(Writing my thesis, I encountered the following problem. It is secondary to the topic of the thesis and I have the solution that is enough for the purposes of the thesis—but inner perfectionist is still not happy.)
Fix two positive integers $n$ and $2 \leq \ell \leq n$ and define a discrete function $F : \{ 1, 2, \dotsc, n-\ell+1\} \rightarrow \mathbb N$ in the following way: $$ F(w) = F_{n,\ell}(w) = w \sum_{i=0}^{\ell-1} \binom{n-w}{i} \,. $$
What is $\underset{w}{\operatorname{argmax}} F(w)$? I can prove (see below) that $$ \underset{w}{\operatorname{argmax}} F(w) \in \left\{ \left\lfloor \frac{n+1}{\ell} \right\rfloor, \left\lceil \frac{n}{\ell} \right\rceil \right\}. $$ And though this result is efficient and easy to calculate, I somehow still want to see in some sense closed formula. Can you help me?
Proof. First of all, it is easy to see that $$ \left\lfloor \frac{n+1}{\ell} \right\rfloor = \left\lceil \frac{n}{\ell} \right\rceil \quad\text{or}\quad \left\lfloor \frac{n+1}{\ell} \right\rfloor + 1 = \left\lceil \frac{n}{\ell} \right\rceil. $$ Then, to prove the statement, it is sufficient to show that $F(w)$ increases for $w < \left\lfloor \frac{n+1}{\ell} \right\rfloor$ and decreases for $w \geq \left\lceil \frac{n}{\ell} \right\rceil$.

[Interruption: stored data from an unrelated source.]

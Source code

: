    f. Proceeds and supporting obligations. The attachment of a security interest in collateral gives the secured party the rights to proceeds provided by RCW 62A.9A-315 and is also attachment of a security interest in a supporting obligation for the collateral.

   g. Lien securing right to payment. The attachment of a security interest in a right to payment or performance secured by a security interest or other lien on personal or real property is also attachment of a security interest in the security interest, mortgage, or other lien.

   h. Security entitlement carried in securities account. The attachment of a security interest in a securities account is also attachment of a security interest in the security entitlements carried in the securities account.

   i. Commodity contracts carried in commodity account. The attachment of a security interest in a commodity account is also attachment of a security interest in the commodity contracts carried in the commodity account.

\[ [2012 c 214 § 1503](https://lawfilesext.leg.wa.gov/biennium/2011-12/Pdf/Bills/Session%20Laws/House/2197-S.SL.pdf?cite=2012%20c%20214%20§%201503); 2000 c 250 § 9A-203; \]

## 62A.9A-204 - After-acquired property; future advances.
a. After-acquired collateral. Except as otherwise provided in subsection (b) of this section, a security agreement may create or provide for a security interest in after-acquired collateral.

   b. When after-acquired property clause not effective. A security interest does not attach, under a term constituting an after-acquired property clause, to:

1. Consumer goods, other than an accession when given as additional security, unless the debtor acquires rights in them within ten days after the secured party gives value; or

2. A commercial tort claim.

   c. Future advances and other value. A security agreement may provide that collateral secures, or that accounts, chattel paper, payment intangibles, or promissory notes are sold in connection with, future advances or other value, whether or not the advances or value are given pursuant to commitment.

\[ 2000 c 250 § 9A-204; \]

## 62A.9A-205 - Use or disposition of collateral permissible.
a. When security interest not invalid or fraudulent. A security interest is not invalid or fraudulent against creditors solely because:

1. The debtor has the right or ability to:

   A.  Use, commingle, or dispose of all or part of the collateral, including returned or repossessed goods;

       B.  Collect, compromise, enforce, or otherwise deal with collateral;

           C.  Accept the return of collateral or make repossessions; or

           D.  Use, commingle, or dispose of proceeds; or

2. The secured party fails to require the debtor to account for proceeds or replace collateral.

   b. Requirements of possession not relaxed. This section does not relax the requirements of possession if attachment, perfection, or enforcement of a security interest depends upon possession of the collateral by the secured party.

Consider a finite difference: $$ \Delta F(w) = F(w+1) - F(w) \,. $$
It can be expanded as follows: \begin{split} \Delta F(w) &= F(w+1) - F(w) \\ &= (w+1)\sum_{i=0}^{\ell-1}\binom{n-w-1}{i} - w\sum_{i=0}^{\ell-1}\binom{n-w}{i} \\ &= (w+1)\sum_{i=0}^{\ell-1}\binom{n-w-1}{i} - w\sum_{i=0}^{\ell-1}\left(\binom{n-w-1}{i} + \binom{n-w-1}{i-1}\right) \\ &= \sum_{i=0}^{\ell-1}\binom{n-w-1}{i} - w\sum_{i=0}^{\ell-1}\binom{n-w-1}{i-1} \,. \end{split}
We have: \begin{split} \Delta F(w) &= \sum_{i=0}^{\ell-1}\left( \binom{n-w-1}{i} - w\binom{n-w-1}{i-1} \right) \\ &= \sum_{i=0}^{\ell-1} \frac{(n-w-1)!}{i!(n-w-i)!}\left( n-i-w(i+1) \right) \,. \end{split} If we require that $$ w \leq \frac{n-\ell+1}{\ell} = \frac{n+1}{\ell} - 1 \,, $$ then it follows also that $$ w < \frac{n-i}{i+1} \quad \text{ for all } i < \ell-1 \,; $$ hence, each of the terms $(n-i-w(i+1))$ is positive for $i < \ell-1$ and $(n-\ell+1 - w\ell) \geq 0$. Therefore, $$ F(1) < F(2) < \dotsb < F\left(\left\lfloor \frac{n+1}{\ell} - 1 \right\rfloor\right) < F\left(\left\lfloor \frac{n+1}{\ell} \right\rfloor\right) \,. $$
On the other hand, we can write: \begin{split} \Delta F(w) &= \sum_{i=0}^{\ell-1}\binom{n-w-1}{i} - w\sum_{i=0}^{\ell-1}\binom{n-w-1}{i-1} \\ &= \sum_{i=0}^{\ell-1}\binom{n-w-1}{i} - w\sum_{i=0}^{\ell-2}\binom{n-w-1}{i} \\ &= \binom{n-w-1}{\ell-1} + (1-w)\sum_{i=0}^{\ell-2}\binom{n-w-1}{i} \,. \end{split} And, if $w > 1$, we have: \begin{split} \Delta F(w) &< \binom{n-w-1}{\ell-1} + (1-w)\binom{n-w-1}{\ell-2} \\ &= \frac{(n-w-1)!}{(\ell-1)!(n-\ell-w+1)!} (n-w\ell) \,. \end{split}
If we further require $w \ge \frac{n}{\ell}$, then $\Delta F(w) < 0$ and $$ F\left( \left\lceil \frac{n}{\ell} \right\rceil \right) > F\left( \left\lceil \frac{n}{\ell} \right\rceil +1 \right) > \dots > F(n-\ell+1) \,. $$